When fluid starts flowing through the tube, the inertia of the fluid causes the amplitude of the measuring tube to change. This creates a phase difference between the entry and exit sensors which is measured in terms of time. The time difference measured is used to calculate the mass flow rate of the fluid.
Coriolis flow meters are applicable for mass flow measurement in liquids as well as gases, but are prominently used for liquids as a high-density fluid is required to maintain the momentum of oscillation which is critical for measuring the mass flow rate.

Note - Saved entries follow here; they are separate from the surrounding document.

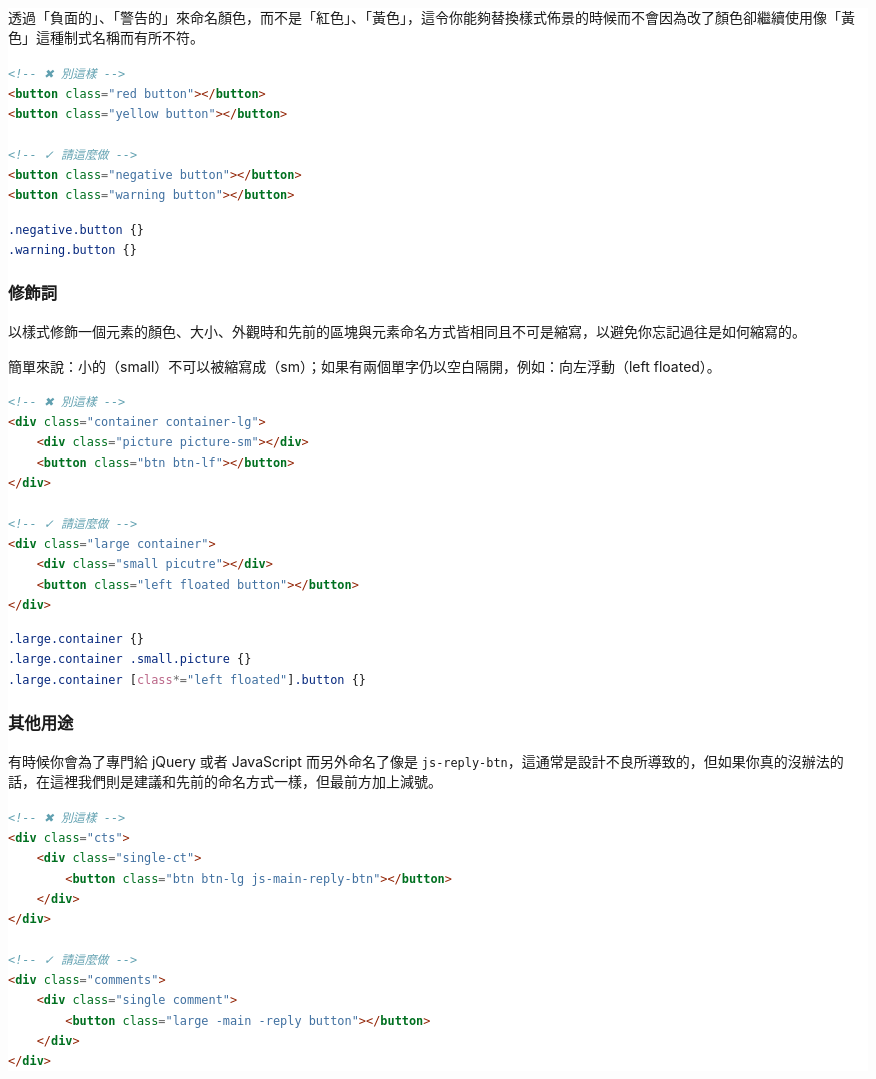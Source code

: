透過「負面的」、「警告的」來命名顏色，而不是「紅色」、「黃色」，這令你能夠替換樣式佈景的時候而不會因為改了顏色卻繼續使用像「黃色」這種制式名稱而有所不符。

```html
<!-- ✖ 別這樣 -->
<button class="red button"></button>
<button class="yellow button"></button>

<!-- ✓ 請這麼做 -->
<button class="negative button"></button>
<button class="warning button"></button>
```

```css
.negative.button {}
.warning.button {}
```

### 修飾詞

以樣式修飾一個元素的顏色、大小、外觀時和先前的區塊與元素命名方式皆相同且不可是縮寫，以避免你忘記過往是如何縮寫的。

簡單來說：小的（small）不可以被縮寫成（sm）；如果有兩個單字仍以空白隔開，例如：向左浮動（left floated）。

```html
<!-- ✖ 別這樣 -->
<div class="container container-lg">
    <div class="picture picture-sm"></div>
    <button class="btn btn-lf"></button>
</div>

<!-- ✓ 請這麼做 -->
<div class="large container">
    <div class="small picutre"></div>
    <button class="left floated button"></button>
</div>
```

```css
.large.container {}
.large.container .small.picture {}
.large.container [class*="left floated"].button {}
```

### 其他用途

有時候你會為了專門給 jQuery 或者 JavaScript 而另外命名了像是 `js-reply-btn`，這通常是設計不良所導致的，但如果你真的沒辦法的話，在這裡我們則是建議和先前的命名方式一樣，但最前方加上減號。

```html
<!-- ✖ 別這樣 -->
<div class="cts">
    <div class="single-ct">
        <button class="btn btn-lg js-main-reply-btn"></button>
    </div>
</div>

<!-- ✓ 請這麼做 -->
<div class="comments">
    <div class="single comment">
        <button class="large -main -reply button"></button>
    </div>
</div>
```
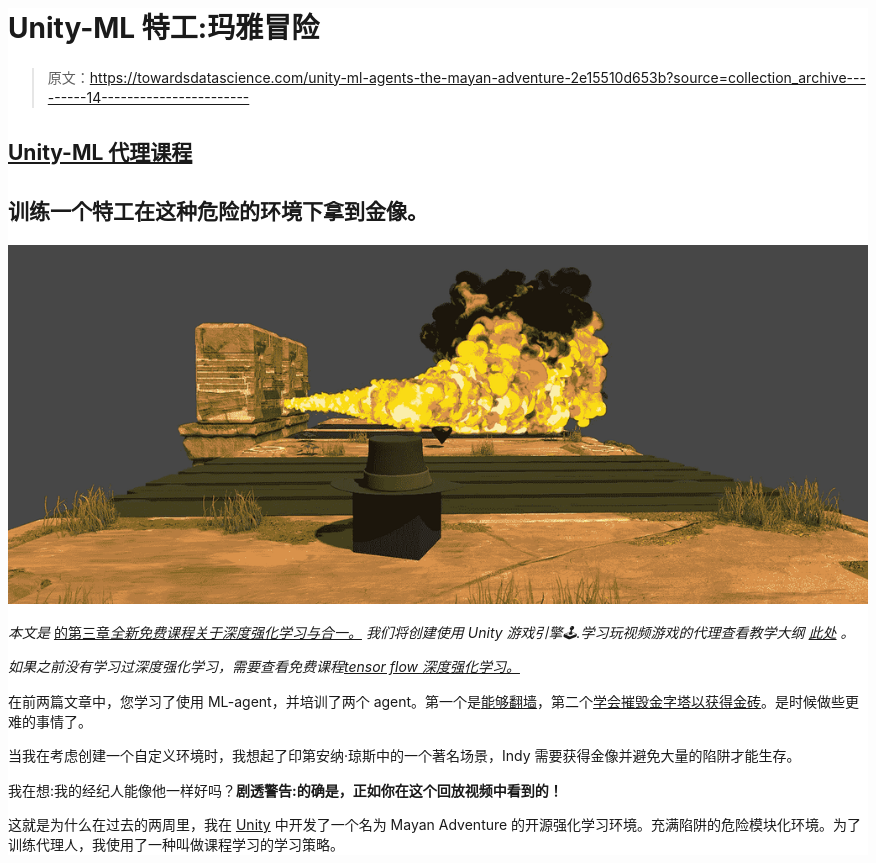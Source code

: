 # Unity-ML 特工:玛雅冒险

> 原文：<https://towardsdatascience.com/unity-ml-agents-the-mayan-adventure-2e15510d653b?source=collection_archive---------14----------------------->

## [Unity-ML 代理课程](http://www.simoninithomas.com/unitymlagentscourse/)

## 训练一个特工在这种危险的环境下拿到金像。

![](img/c626961f01373409af4f2664db927954.png)

*本文是* [的第三章*全新免费课程关于深度强化学习与合一。*](http://www.simoninithomas.com/unitymlagentscourse) *我们将创建使用 Unity 游戏引擎🕹.学习玩视频游戏的代理查看教学大纲* [*此处*](http://www.simoninithomas.com/unitymlagentscourse/) *。*

*如果之前没有学习过深度强化学习，需要查看免费课程*[*tensor flow 深度强化学习。*](https://simoninithomas.github.io/Deep_reinforcement_learning_Course/)

在前两篇文章中，您学习了使用 ML-agent，并培训了两个 agent。第一个是[能够翻墙](/an-introduction-to-unity-ml-agents-6238452fcf4c)，第二个[学会摧毁金字塔以获得金砖](/diving-deeper-into-unity-ml-agents-e1667f869dc3)。是时候做些更难的事情了。

当我在考虑创建一个自定义环境时，我想起了印第安纳·琼斯中的一个著名场景，Indy 需要获得金像并避免大量的陷阱才能生存。

我在想:我的经纪人能像他一样好吗？**剧透警告:的确是，正如你在这个回放视频中看到的！**

这就是为什么在过去的两周里，我在 [Unity](https://unity.com/) 中开发了一个名为 Mayan Adventure 的开源强化学习环境。充满陷阱的危险模块化环境。为了训练代理人，我使用了一种叫做课程学习的学习策略。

Coriolis Mass Flow meters: Applications
Coriolis mass flow meters are used in various applications where liquid flow rate has to measured accurately. These include:
- Industrial applications such as measurement of mass flow rate for solvents, adhesives, resins, and more
- In food and beverage industries for critical flow measurement during bottling and packaging
- In the oil and gas plants for detection of fluid flow rate
- As positive-displacement meters in downstream petroleum fluids in the petrochemical industry
- Mining, mineral processing, paint, coating, and sealant applications
CONCLUSION:
In terms of accuracy, the Coriolis mass flow meter is superior to the Thermal mass flow meter which makes it the natural choice for custody-transfer applications. However, the high cost of the Coriolis flow meter deters their use in applications where accuracy is secondary. The recent developments in Thermal mass flow meters, such as improved flow sensitivity, advanced computational algorithms to detect accurate mass flow rate, and hyper-fast microprocessors have led to increased use of Thermal mass flow meters at much less installation cost.